Other scientists are working on so-called aging clocks, which estimate a person’s biological age, or how old a person seems based on their health. Among aging researchers, there’s an idea that people have a chronological age — that is, the number of years they’ve actually lived — and a biological one. You might be 30 years old with the biological age of a 50-year-old because of an underlying health condition or total lack of exercise, for example. The hope is that you might be able to take steps to sync up those two numbers, either by taking a drug or doing something else.
Steve Horvath, a biostatistician at the University of California, Los Angeles, has developed perhaps the most well-known aging clock — the latest version of which is dubbed GrimAge — to predict when a person might die. Horvath’s test looks at a process in a person’s DNA called methylation, a process that Horvath likens to rust, which has the ability to switch genes on and off. Verdin says it’s likely that researchers will need to use a combination of different tests to get the best possible prediction.
And the new predictor will need to be tested to see how it changes over time for individuals as they grow older, says senior study author P. Eline Slagboom, an aging researcher at Leiden University Medical Center in the Netherlands. That means researchers would need to follow people over time and use the test on them again and again. The new study only looked at previously collected data in other studies.
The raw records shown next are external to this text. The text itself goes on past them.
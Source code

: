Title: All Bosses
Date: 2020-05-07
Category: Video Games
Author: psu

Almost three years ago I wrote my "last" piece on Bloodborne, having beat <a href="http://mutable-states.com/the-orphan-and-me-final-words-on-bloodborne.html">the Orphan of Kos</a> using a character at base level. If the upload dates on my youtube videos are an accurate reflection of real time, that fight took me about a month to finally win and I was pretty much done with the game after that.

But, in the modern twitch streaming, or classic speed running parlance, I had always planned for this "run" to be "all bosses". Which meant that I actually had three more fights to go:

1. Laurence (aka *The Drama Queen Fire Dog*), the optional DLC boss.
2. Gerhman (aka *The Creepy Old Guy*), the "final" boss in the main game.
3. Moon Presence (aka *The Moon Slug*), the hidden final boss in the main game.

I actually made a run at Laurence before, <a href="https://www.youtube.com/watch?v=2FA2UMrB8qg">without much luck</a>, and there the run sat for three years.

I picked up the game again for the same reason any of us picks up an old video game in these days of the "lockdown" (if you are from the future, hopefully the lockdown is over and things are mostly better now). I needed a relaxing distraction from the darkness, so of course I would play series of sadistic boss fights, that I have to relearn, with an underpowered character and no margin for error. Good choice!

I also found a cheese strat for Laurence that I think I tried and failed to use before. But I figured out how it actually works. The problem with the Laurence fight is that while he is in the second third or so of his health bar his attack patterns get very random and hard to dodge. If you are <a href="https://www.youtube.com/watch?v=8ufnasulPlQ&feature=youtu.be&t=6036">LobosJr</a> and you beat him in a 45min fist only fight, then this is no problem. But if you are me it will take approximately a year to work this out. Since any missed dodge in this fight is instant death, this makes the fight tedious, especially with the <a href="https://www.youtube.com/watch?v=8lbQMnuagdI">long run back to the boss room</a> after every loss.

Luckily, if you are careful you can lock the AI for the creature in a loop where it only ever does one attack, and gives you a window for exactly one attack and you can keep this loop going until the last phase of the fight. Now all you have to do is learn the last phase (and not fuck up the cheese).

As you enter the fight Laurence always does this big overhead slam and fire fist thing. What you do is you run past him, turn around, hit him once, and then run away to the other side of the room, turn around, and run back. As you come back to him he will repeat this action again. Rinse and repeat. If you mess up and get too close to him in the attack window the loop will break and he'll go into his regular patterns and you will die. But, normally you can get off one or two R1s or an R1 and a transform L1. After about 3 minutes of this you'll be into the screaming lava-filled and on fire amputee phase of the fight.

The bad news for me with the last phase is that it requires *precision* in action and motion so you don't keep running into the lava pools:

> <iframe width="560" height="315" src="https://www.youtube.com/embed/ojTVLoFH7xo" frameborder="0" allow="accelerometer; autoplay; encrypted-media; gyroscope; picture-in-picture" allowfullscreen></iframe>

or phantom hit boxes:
“The current study tells us that this new [tool] can measure how much a person has aged up to a point in time,” Belsky says. “Ultimately, the measurement we need most is one that tells us how fast a person is aging across multiple time points.”
In other words, the test says something about how far down the road a person has traveled, but not how fast they are driving. To test if a drug or some other intervention, such as diet or exercise, can slow aging and extend healthy lifespan, scientists need to know both things. So don’t worry: You probably won’t be able to get a death prediction at your doctor’s office anytime soon.